The Web Application Acceleration service is available to regular Oracle Cloud Infrastructure customers for free. It is not available for Free Tier users.

Each acceleration is a binding of the policy to a specific load balancer. If you wanted to apply the same web application acceleration policy to multiple load balancers, you could create a separate acceleration resource for each load balancer.

Web Application Acceleration can compress the following response types:

  • application/atom+xml

  • application/geo+json

  • application/javascript

  • application/x-javascript

  • application/json

  • application/ld+json

  • application/manifest+json

  • application/rdf+xml

  • application/rss+xml

  • application/xhtml+xml

  • application/xml

  • font/eot

  • font/otf

  • font/ttf

  • image/svg+xml

  • text/css

  • text/html

  • text/javascript

  • text/plain

  • text/xml

Note

  • The request must have the Accept-Encoding header to get a compressed response.

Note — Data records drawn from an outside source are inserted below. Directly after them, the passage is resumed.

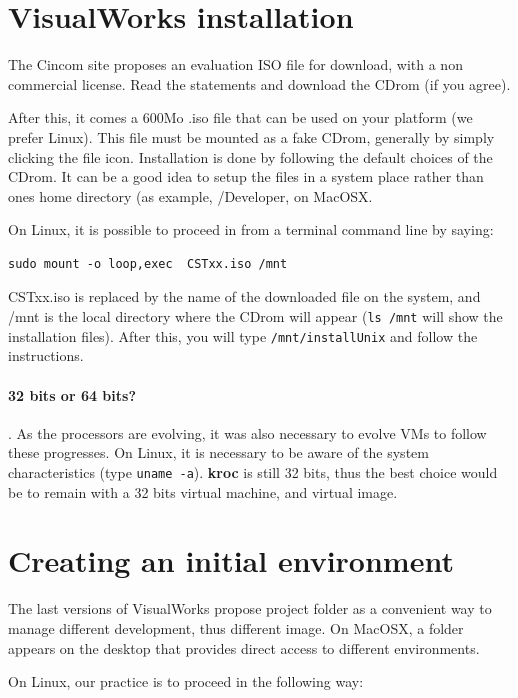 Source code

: \documentclass[times,a4paper]{book}
\begin{document}
\section{VisualWorks installation}

The Cincom site proposes an evaluation ISO file for download, with a non commercial
license. Read the statements and download the CDrom (if you agree).

After this, it comes a 600Mo .iso file that can be used on your platform (we prefer Linux).
This file must be mounted as a fake CDrom, generally by simply clicking the file icon.
Installation is done by following the default choices of the CDrom. It can be 
a good idea to setup the files in a system place rather than ones home directory
(as example, /Developer, on MacOSX.

On Linux, it is possible to proceed in from a terminal command  line by saying:

\begin{verbatim}  
sudo mount -o loop,exec  CSTxx.iso /mnt
\end{verbatim}

CSTxx.iso is replaced by the name of the downloaded file on the system, and /mnt is the local
directory where the CDrom will appear ({\tt ls /mnt} will show the installation files). After
this, you will type {\tt /mnt/installUnix} and follow the instructions.

\paragraph{32 bits or 64 bits?}. As the processors are evolving, it was also necessary
to evolve VMs to follow these progresses. On Linux, it is necessary to be aware
of the system characteristics (type {\tt uname -a}). {\bf kroc} is still 32 bits, thus
the best choice would be to remain with a 32 bits virtual machine, and virtual image.


\section {Creating an initial environment }
\label{sec:initialEnv}
The last versions of VisualWorks propose project folder as a convenient way 
to manage different development, thus different image. On MacOSX,
a folder appears on the desktop that provides direct access to different environments.

On Linux, our practice is to proceed in the following way:
\end{document}
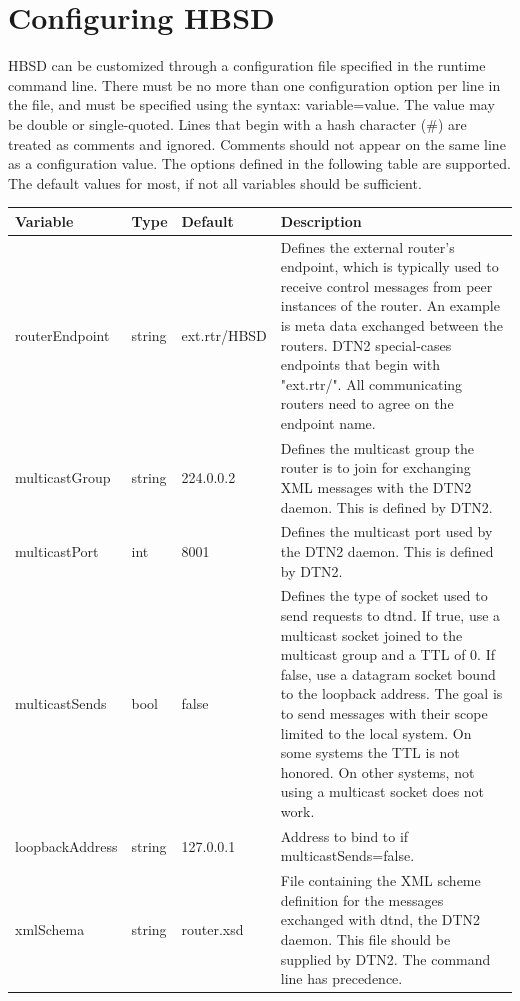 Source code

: \section{Configuring HBSD}
HBSD can be customized through a configuration file specified in the runtime command line.  
There must be no more than one configuration option per line in the file, and must be specified using the syntax: variable=value. The value may be double or single-quoted. Lines that begin with a hash character ($\#$) are treated as comments and ignored. Comments should not appear on the same line as a configuration value. The options defined in the following table are supported. The default values for most, if not all variables should be sufficient.

\begin{longtable}[!h]{|p{4cm}|p{1cm}|p{2.2cm}|p{5cm}|}
\hline
\textbf{Variable}& \textbf{Type} & \textbf{Default} & \textbf{Description} \\
\hline
routerEndpoint &  string & ext.rtr/HBSD & Defines the external router's endpoint, which is typically  used to receive control 
messages from peer  instances of the router. An 
example is meta data exchanged between the 
routers. DTN2 special-cases endpoints that begin with 
"ext.rtr/". All communicating routers need to agree on the endpoint name.\\
\hline
multicastGroup & string &  224.0.0.2 & Defines the multicast group the router is to join for  exchanging XML messages with the DTN2 daemon. This is defined by DTN2.\\
\hline
multicastPort & int & 8001 & Defines the multicast port  used by the DTN2 daemon. This is defined by DTN2.\\
\hline
multicastSends & bool & false & Defines the type of socket used to send requests to dtnd. If true, use a multicast socket joined to the multicast group and a TTL of 0. If false, use a datagram socket bound to the loopback address. The goal is to send messages with their scope limited to the local system. On some systems the TTL is not honored. On other systems, not using a multicast socket does not work. \\
\hline
loopbackAddress & string & 127.0.0.1 & Address to bind to if multicastSends=false.\\
\hline
xmlSchema & string  & router.xsd& File containing the XML scheme definition for the 
messages exchanged with dtnd, the DTN2 daemon. This file should be supplied by DTN2. The command line has precedence.\\

\end{longtable}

  • The Cache-Control response header values private and no-store turn off Web Application Acceleration caching.

See Overview of Load Balancer for more information on load balancers.

The remainder of this document describes the two resources associated with this functionality:

Manage these resources through the OCI Console, the command line interface (CLI), or the API.

Concepts

Lists and describes concepts associated with the Web Application Acceleration service.

Acceleration
Accelerations are what bind web application acceleration policies to load balancers. When you attach an acceleration to a web application acceleration policy, you are assigning a load balancer to that policy, and the provisions of the policy are applied to the load balancer's operations
Caching

Enables caching at the load balancer to reduce latency and avoid increased load on the backend servers.

Cache purge

The caches of one or more load balancers comprising the acceleration are purged of data.

Note

Cache purging is an irreversible action.

Compression

Compression is an option when selecting caching. Compressions compresses backend server responses before returning them to the web application user to reduce the amount of required bandwidth. This compression speeds the server responses' transit over the network. Currently only the GZIP compression algorithm is supported.

Load balancers
Load balancers determine the traffic routing. You can enhance the performance of load balancers by assign web application acceleration policies to them through accelerations.
Web application acceleration policy
Web application acceleration policies set the parameters for applying accelerations to web traffic using caching and compression.

Caching and Compression Limitations

Web Application Acceleration is a service that can speed up traffic on your load balancers by applying a combination of caching and compression.

Caching and compression occur for any 200 response to a GET or HEAD request lower than the maximum cache size. Caching and compression do not occur when the following headers are present:

  • Cache-Control: no-cache

  • Cache-Control: private

Caching and compression can significantly speed up traffic on your load balancers. However, using these features has the following constraints:

  • Caching

    • Only HEAD and GET requests are cached.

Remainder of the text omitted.